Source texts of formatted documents

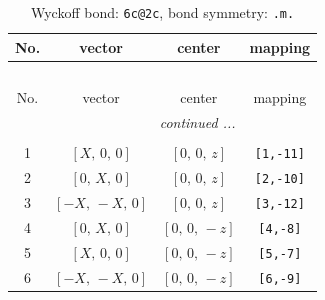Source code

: \documentclass[fleqn,8pt]{jsarticle}
\begin{document}
\renewcommand{\arraystretch}{1.2}
\begin{longtable}{cccc}
\caption{Wyckoff bond: {\tt 6c@2c}, bond symmetry: {\tt .m.}}
 \\
 \hline \hline
No. & vector & center & mapping \\ \hline \endfirsthead

\multicolumn{3}{l}{\tablename\ \thetable{}} \\
 \hline \hline
No. & vector & center & mapping \\ \hline \endhead

 \hline \hline
\multicolumn{3}{r}{\footnotesize\it continued ...} \\ \endfoot

 \hline \hline
\multicolumn{3}{r}{} \\ \endlastfoot

1 & $\left[ X,\, 0,\, 0 \right]$ & $\left[ 0,\, 0,\, z \right]$ & {\tt [1,-11]} \\ \hline
2 & $\left[ 0,\, X,\, 0 \right]$ & $\left[ 0,\, 0,\, z \right]$ & {\tt [2,-10]} \\ \hline
3 & $\left[ - X,\, - X,\, 0 \right]$ & $\left[ 0,\, 0,\, z \right]$ & {\tt [3,-12]} \\ \hline
4 & $\left[ 0,\, X,\, 0 \right]$ & $\left[ 0,\, 0,\, - z \right]$ & {\tt [4,-8]} \\ \hline
5 & $\left[ X,\, 0,\, 0 \right]$ & $\left[ 0,\, 0,\, - z \right]$ & {\tt [5,-7]} \\ \hline
6 & $\left[ - X,\, - X,\, 0 \right]$ & $\left[ 0,\, 0,\, - z \right]$ & {\tt [6,-9]} \\
\end{longtable}
\renewcommand{\arraystretch}{1.2}
\end{document}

WORK INSTRUCTION:
Pictures in the records above are to be left out of an otherwise exact copy.

REPLY:
Source code

: \documentclass[fleqn,8pt]{jsarticle}
\begin{document}
\renewcommand{\arraystretch}{1.2}
\begin{longtable}{cccc}
\caption{Wyckoff bond: {\tt 6c@2c}, bond symmetry: {\tt .m.}}
 \\
 \hline \hline
No. & vector & center & mapping \\ \hline \endfirsthead

\multicolumn{3}{l}{\tablename\ \thetable{}} \\
 \hline \hline
No. & vector & center & mapping \\ \hline \endhead

 \hline \hline
\multicolumn{3}{r}{\footnotesize\it continued ...} \\ \endfoot

 \hline \hline
\multicolumn{3}{r}{} \\ \endlastfoot

1 & $\left[ X,\, 0,\, 0 \right]$ & $\left[ 0,\, 0,\, z \right]$ & {\tt [1,-11]} \\ \hline
2 & $\left[ 0,\, X,\, 0 \right]$ & $\left[ 0,\, 0,\, z \right]$ & {\tt [2,-10]} \\ \hline
3 & $\left[ - X,\, - X,\, 0 \right]$ & $\left[ 0,\, 0,\, z \right]$ & {\tt [3,-12]} \\ \hline
4 & $\left[ 0,\, X,\, 0 \right]$ & $\left[ 0,\, 0,\, - z \right]$ & {\tt [4,-8]} \\ \hline
5 & $\left[ X,\, 0,\, 0 \right]$ & $\left[ 0,\, 0,\, - z \right]$ & {\tt [5,-7]} \\ \hline
6 & $\left[ - X,\, - X,\, 0 \right]$ & $\left[ 0,\, 0,\, - z \right]$ & {\tt [6,-9]} \\
\end{longtable}
\renewcommand{\arraystretch}{1.2}
\end{document}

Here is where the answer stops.